Major political events in large countries, especially the US, always have a certain impact on the economic market. The US presidential election is a prime example of this, as it will have significant implications for the country's policies and international diplomatic relations.
The US presidential election is held every four years, with the current one scheduled for 2024. The outcome of this election can greatly influence a variety of economic and financial factors, including the stock market and other investment markets.
This article will examine the relevant details about what impacts the US presidential election may have on the markets. Understanding these dynamics is crucial for investors who want to make informed decisions and navigate the potential market volatility surrounding the US presidential election.
1. Important Components of the US Election
The US presidential election is held every 4 years, typically in November of an even-numbered year (2016, 2020, 2024, etc.), and the next one is coming up in 2028.
This also means that a president will serve a 4-year term. The US vice president is also selected as part of this election. Rather than a direct popular vote by US citizens, the US presidential election is conducted through members of the Electoral College.

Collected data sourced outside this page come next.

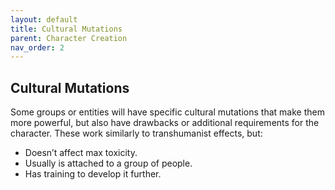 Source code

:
 ```yaml
---
layout: default
title: Cultural Mutations
parent: Character Creation
nav_order: 2
---
```

## Cultural Mutations
Some groups or entities will have specific cultural mutations that make them more powerful, but also have drawbacks or additional requirements for the character. These work similarly to transhumanist effects, but: 

- Doesn’t affect max toxicity. 
- Usually is attached to a group of people.
- Has training to develop it further.
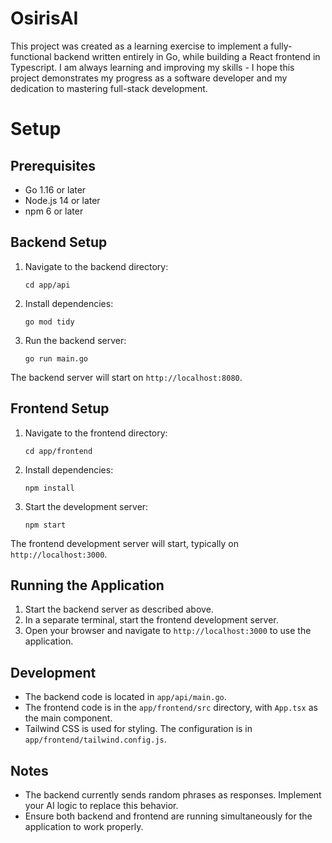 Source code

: # OsirisAI

This project was created as a learning exercise to implement a fully-functional backend written entirely in Go, while building a React frontend in Typescript. I am always learning and improving my skills - I hope this project demonstrates my progress as a software developer and my dedication to mastering full-stack development.

# Setup

## Prerequisites

- Go 1.16 or later
- Node.js 14 or later
- npm 6 or later

## Backend Setup

1. Navigate to the backend directory:
   ```
   cd app/api
   ```

2. Install dependencies:
   ```
   go mod tidy
   ```

3. Run the backend server:
   ```
   go run main.go
   ```

The backend server will start on `http://localhost:8080`.

## Frontend Setup

1. Navigate to the frontend directory:
   ```
   cd app/frontend
   ```

2. Install dependencies:
   ```
   npm install
   ```

3. Start the development server:
   ```
   npm start
   ```

The frontend development server will start, typically on `http://localhost:3000`.

## Running the Application

1. Start the backend server as described above.
2. In a separate terminal, start the frontend development server.
3. Open your browser and navigate to `http://localhost:3000` to use the application.

## Development

- The backend code is located in `app/api/main.go`.
- The frontend code is in the `app/frontend/src` directory, with `App.tsx` as the main component.
- Tailwind CSS is used for styling. The configuration is in `app/frontend/tailwind.config.js`.

## Notes

- The backend currently sends random phrases as responses. Implement your AI logic to replace this behavior.
- Ensure both backend and frontend are running simultaneously for the application to work properly.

The key components of the US election include:
The presidential election is held every 4 years
The president and vice president are elected together
The election is decided by the Electoral College, not just the popular vote
No. | Ingredient | Describe |
1 | President | + Conditions: - Be an American citizen born in the United States. - From 35 years old or older. - Permanent residence in the US for at least 14 years. + Term: 04 years + Responsibility & power: Domestic, foreign, legislative & executive affairs.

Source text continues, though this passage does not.